• **ASSIGNMENT**
All entries below need to be written out exactly, but without their pictures.

(Dataset entries)
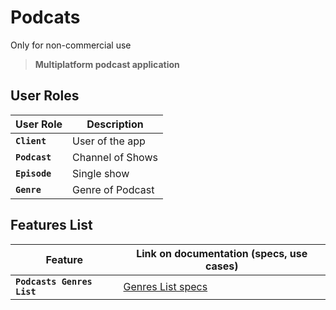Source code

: # **Podcats**
Only for non-commercial use

> **Multiplatform podcast application**

## **User Roles**
**User Role** | **Description**
------------- | -------------
**`Client`**  | User of the app
**`Podcast`**  | Channel of Shows
**`Episode`**  | Single show
**`Genre`**  | Genre of Podcast

## **Features List**
**Feature**                 | **Link on documentation (specs, use cases)**
--------------------------- | -----------------------------------------------
**`Podcasts Genres List`** | [Genres List specs](Podcasts%20Genres%20List/README.md)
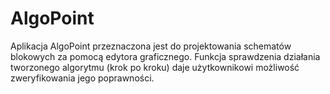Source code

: # AlgoPoint
Aplikacja AlgoPoint przeznaczona jest do projektowania schematów blokowych za pomocą edytora graficznego. Funkcja sprawdzenia działania tworzonego algorytmu (krok po kroku) daje użytkownikowi możliwość zweryfikowania jego poprawności.
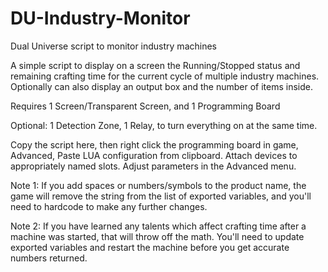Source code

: # DU-Industry-Monitor
Dual Universe script to monitor industry machines

A simple script to display on a screen the Running/Stopped status and remaining crafting time for the current cycle of multiple industry machines. Optionally can also display an output box and the number of items inside.

Requires 1 Screen/Transparent Screen, and 1 Programming Board

Optional: 1 Detection Zone, 1 Relay, to turn everything on at the same time.

Copy the script here, then right click the programming board in game, Advanced, Paste LUA configuration from clipboard. Attach devices to appropriately named slots. Adjust parameters in the Advanced menu.

Note 1: If you add spaces or numbers/symbols to the product name, the game will remove the string from the list of exported variables, and you'll need to hardcode to make any further changes.

Note 2: If you have learned any talents which affect crafting time after a machine was started, that will throw off the math. You'll need to update exported variables and restart the machine before you get accurate numbers returned.
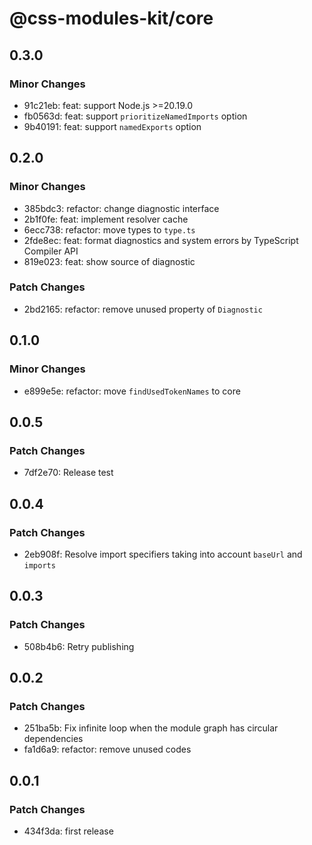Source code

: # @css-modules-kit/core

## 0.3.0

### Minor Changes

- 91c21eb: feat: support Node.js >=20.19.0
- fb0563d: feat: support `prioritizeNamedImports` option
- 9b40191: feat: support `namedExports` option

## 0.2.0

### Minor Changes

- 385bdc3: refactor: change diagnostic interface
- 2b1f0fe: feat: implement resolver cache
- 6ecc738: refactor: move types to `type.ts`
- 2fde8ec: feat: format diagnostics and system errors by TypeScript Compiler API
- 819e023: feat: show source of diagnostic

### Patch Changes

- 2bd2165: refactor: remove unused property of `Diagnostic`

## 0.1.0

### Minor Changes

- e899e5e: refactor: move `findUsedTokenNames` to core

## 0.0.5

### Patch Changes

- 7df2e70: Release test

## 0.0.4

### Patch Changes

- 2eb908f: Resolve import specifiers taking into account `baseUrl` and `imports`

## 0.0.3

### Patch Changes

- 508b4b6: Retry publishing

## 0.0.2

### Patch Changes

- 251ba5b: Fix infinite loop when the module graph has circular dependencies
- fa1d6a9: refactor: remove unused codes

## 0.0.1

### Patch Changes

- 434f3da: first release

• **EXERCISE RESULT**
Source code

: # **Podcats**
Only for non-commercial use

> **Multiplatform podcast application**

## **User Roles**
**User Role** | **Description**
------------- | -------------
**`Client`**  | User of the app
**`Podcast`**  | Channel of Shows
**`Episode`**  | Single show
**`Genre`**  | Genre of Podcast

## **Features List**
**Feature**                 | **Link on documentation (specs, use cases)**
--------------------------- | -----------------------------------------------
**`Podcasts Genres List`** | [Genres List specs](Podcasts%20Genres%20List/README.md)
Source code

: # AlgoPoint
Aplikacja AlgoPoint przeznaczona jest do projektowania schematów blokowych za pomocą edytora graficznego. Funkcja sprawdzenia działania tworzonego algorytmu (krok po kroku) daje użytkownikowi możliwość zweryfikowania jego poprawności.
Source code

: # DU-Industry-Monitor
Dual Universe script to monitor industry machines

A simple script to display on a screen the Running/Stopped status and remaining crafting time for the current cycle of multiple industry machines. Optionally can also display an output box and the number of items inside.

Requires 1 Screen/Transparent Screen, and 1 Programming Board

Optional: 1 Detection Zone, 1 Relay, to turn everything on at the same time.

Copy the script here, then right click the programming board in game, Advanced, Paste LUA configuration from clipboard. Attach devices to appropriately named slots. Adjust parameters in the Advanced menu.

Note 1: If you add spaces or numbers/symbols to the product name, the game will remove the string from the list of exported variables, and you'll need to hardcode to make any further changes.

Note 2: If you have learned any talents which affect crafting time after a machine was started, that will throw off the math. You'll need to update exported variables and restart the machine before you get accurate numbers returned.
Source code

: # @css-modules-kit/core

## 0.3.0

### Minor Changes

- 91c21eb: feat: support Node.js >=20.19.0
- fb0563d: feat: support `prioritizeNamedImports` option
- 9b40191: feat: support `namedExports` option

## 0.2.0

### Minor Changes

- 385bdc3: refactor: change diagnostic interface
- 2b1f0fe: feat: implement resolver cache
- 6ecc738: refactor: move types to `type.ts`
- 2fde8ec: feat: format diagnostics and system errors by TypeScript Compiler API
- 819e023: feat: show source of diagnostic

### Patch Changes

- 2bd2165: refactor: remove unused property of `Diagnostic`

## 0.1.0

### Minor Changes

- e899e5e: refactor: move `findUsedTokenNames` to core

## 0.0.5

### Patch Changes

- 7df2e70: Release test

## 0.0.4

### Patch Changes

- 2eb908f: Resolve import specifiers taking into account `baseUrl` and `imports`

## 0.0.3

### Patch Changes

- 508b4b6: Retry publishing

## 0.0.2

### Patch Changes

- 251ba5b: Fix infinite loop when the module graph has circular dependencies
- fa1d6a9: refactor: remove unused codes

## 0.0.1

### Patch Changes

- 434f3da: first release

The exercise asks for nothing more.